■ **Action item**
Copy every line that contains the string "described" from the entries below.

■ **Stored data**

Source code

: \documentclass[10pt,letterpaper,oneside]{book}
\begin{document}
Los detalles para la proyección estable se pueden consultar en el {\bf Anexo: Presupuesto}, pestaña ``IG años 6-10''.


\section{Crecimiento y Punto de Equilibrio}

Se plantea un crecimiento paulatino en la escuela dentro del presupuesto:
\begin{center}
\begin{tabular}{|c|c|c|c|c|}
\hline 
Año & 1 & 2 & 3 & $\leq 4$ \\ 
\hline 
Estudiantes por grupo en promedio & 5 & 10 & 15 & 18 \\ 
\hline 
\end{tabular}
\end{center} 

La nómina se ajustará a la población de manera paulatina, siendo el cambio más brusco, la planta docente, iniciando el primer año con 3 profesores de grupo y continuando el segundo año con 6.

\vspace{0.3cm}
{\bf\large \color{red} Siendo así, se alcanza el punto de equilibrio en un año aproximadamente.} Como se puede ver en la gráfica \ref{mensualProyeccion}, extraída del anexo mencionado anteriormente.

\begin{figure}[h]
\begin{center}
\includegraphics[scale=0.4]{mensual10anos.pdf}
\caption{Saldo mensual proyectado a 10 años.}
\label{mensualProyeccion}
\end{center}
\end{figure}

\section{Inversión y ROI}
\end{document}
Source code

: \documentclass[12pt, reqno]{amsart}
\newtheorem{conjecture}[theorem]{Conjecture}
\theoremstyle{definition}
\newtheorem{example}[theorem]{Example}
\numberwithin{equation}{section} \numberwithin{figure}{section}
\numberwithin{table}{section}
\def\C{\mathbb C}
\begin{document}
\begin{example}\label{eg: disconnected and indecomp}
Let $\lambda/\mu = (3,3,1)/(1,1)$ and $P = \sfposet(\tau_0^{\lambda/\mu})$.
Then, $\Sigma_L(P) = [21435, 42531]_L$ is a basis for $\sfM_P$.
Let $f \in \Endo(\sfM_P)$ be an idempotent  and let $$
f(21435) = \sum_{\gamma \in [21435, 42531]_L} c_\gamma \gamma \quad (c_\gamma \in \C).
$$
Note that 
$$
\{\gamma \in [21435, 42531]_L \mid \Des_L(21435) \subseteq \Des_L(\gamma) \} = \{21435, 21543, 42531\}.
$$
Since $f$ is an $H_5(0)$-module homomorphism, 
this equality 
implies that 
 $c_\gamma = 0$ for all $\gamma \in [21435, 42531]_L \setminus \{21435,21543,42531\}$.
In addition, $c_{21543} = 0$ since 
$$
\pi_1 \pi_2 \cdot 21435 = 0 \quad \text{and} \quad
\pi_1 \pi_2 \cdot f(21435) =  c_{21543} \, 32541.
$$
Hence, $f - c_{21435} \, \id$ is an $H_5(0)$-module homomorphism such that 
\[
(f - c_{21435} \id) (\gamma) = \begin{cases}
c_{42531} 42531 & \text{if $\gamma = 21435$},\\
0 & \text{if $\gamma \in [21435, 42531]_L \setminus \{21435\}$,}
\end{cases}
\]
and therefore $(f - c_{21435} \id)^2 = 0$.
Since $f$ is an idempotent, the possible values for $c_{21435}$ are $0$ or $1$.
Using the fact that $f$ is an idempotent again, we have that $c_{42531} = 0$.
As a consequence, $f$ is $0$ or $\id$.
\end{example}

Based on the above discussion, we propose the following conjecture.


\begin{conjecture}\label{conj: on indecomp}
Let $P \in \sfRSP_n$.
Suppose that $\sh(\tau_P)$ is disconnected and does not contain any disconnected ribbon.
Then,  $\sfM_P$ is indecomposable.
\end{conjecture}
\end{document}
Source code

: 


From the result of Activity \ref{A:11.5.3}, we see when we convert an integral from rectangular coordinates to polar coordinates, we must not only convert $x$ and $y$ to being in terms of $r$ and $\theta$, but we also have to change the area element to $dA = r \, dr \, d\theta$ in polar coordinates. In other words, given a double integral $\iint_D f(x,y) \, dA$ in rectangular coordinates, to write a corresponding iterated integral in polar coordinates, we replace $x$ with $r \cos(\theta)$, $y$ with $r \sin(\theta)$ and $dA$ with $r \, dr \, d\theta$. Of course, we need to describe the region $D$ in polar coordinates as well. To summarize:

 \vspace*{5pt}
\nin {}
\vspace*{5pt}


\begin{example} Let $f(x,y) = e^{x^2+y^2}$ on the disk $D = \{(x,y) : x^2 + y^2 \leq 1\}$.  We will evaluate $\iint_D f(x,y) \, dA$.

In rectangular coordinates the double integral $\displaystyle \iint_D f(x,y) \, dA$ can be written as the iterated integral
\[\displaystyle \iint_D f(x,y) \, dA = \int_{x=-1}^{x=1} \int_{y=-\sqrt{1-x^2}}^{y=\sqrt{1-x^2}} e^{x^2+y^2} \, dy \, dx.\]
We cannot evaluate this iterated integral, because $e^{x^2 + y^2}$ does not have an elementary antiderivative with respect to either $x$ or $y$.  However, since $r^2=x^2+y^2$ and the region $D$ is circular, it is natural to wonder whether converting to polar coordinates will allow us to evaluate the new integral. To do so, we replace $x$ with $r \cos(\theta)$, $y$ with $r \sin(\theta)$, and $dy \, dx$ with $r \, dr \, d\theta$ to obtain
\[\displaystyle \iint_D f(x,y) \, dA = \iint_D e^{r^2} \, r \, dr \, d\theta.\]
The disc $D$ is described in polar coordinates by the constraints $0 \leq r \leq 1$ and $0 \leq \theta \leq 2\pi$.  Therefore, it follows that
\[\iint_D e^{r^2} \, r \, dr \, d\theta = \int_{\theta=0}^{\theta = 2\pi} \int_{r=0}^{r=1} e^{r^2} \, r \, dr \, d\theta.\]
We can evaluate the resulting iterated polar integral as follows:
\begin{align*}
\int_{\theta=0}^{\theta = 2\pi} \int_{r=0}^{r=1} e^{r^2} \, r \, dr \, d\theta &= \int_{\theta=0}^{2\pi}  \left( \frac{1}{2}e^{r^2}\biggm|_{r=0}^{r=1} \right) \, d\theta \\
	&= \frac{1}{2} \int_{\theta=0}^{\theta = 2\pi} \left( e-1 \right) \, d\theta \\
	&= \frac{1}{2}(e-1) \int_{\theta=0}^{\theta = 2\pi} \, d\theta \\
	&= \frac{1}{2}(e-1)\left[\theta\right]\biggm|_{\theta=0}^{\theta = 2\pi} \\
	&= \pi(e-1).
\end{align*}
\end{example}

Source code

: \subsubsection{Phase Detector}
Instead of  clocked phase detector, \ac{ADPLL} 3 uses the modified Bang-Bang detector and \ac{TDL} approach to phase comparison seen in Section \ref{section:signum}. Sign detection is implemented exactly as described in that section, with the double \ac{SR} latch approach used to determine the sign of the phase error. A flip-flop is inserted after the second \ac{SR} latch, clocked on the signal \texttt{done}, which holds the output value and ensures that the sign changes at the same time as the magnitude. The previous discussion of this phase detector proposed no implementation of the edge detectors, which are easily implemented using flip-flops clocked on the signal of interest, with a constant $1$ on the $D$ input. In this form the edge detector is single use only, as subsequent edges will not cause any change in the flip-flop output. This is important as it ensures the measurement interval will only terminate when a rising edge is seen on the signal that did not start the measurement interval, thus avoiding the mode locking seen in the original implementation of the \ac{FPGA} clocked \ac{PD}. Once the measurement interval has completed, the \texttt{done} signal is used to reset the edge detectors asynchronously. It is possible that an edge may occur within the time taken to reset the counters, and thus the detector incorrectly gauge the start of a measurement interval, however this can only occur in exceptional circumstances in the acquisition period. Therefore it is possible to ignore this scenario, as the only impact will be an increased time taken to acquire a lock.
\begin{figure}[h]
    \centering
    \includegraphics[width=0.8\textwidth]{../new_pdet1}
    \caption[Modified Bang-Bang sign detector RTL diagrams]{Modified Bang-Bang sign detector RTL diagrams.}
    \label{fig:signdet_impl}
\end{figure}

■ **Solution**
The disc $D$ is described in polar coordinates by the constraints $0 \leq r \leq 1$ and $0 \leq \theta \leq 2\pi$.  Therefore, it follows that
Instead of  clocked phase detector, \ac{ADPLL} 3 uses the modified Bang-Bang detector and \ac{TDL} approach to phase comparison seen in Section \ref{section:signum}. Sign detection is implemented exactly as described in that section, with the double \ac{SR} latch approach used to determine the sign of the phase error. A flip-flop is inserted after the second \ac{SR} latch, clocked on the signal \texttt{done}, which holds the output value and ensures that the sign changes at the same time as the magnitude. The previous discussion of this phase detector proposed no implementation of the edge detectors, which are easily implemented using flip-flops clocked on the signal of interest, with a constant $1$ on the $D$ input. In this form the edge detector is single use only, as subsequent edges will not cause any change in the flip-flop output. This is important as it ensures the measurement interval will only terminate when a rising edge is seen on the signal that did not start the measurement interval, thus avoiding the mode locking seen in the original implementation of the \ac{FPGA} clocked \ac{PD}. Once the measurement interval has completed, the \texttt{done} signal is used to reset the edge detectors asynchronously. It is possible that an edge may occur within the time taken to reset the counters, and thus the detector incorrectly gauge the start of a measurement interval, however this can only occur in exceptional circumstances in the acquisition period. Therefore it is possible to ignore this scenario, as the only impact will be an increased time taken to acquire a lock.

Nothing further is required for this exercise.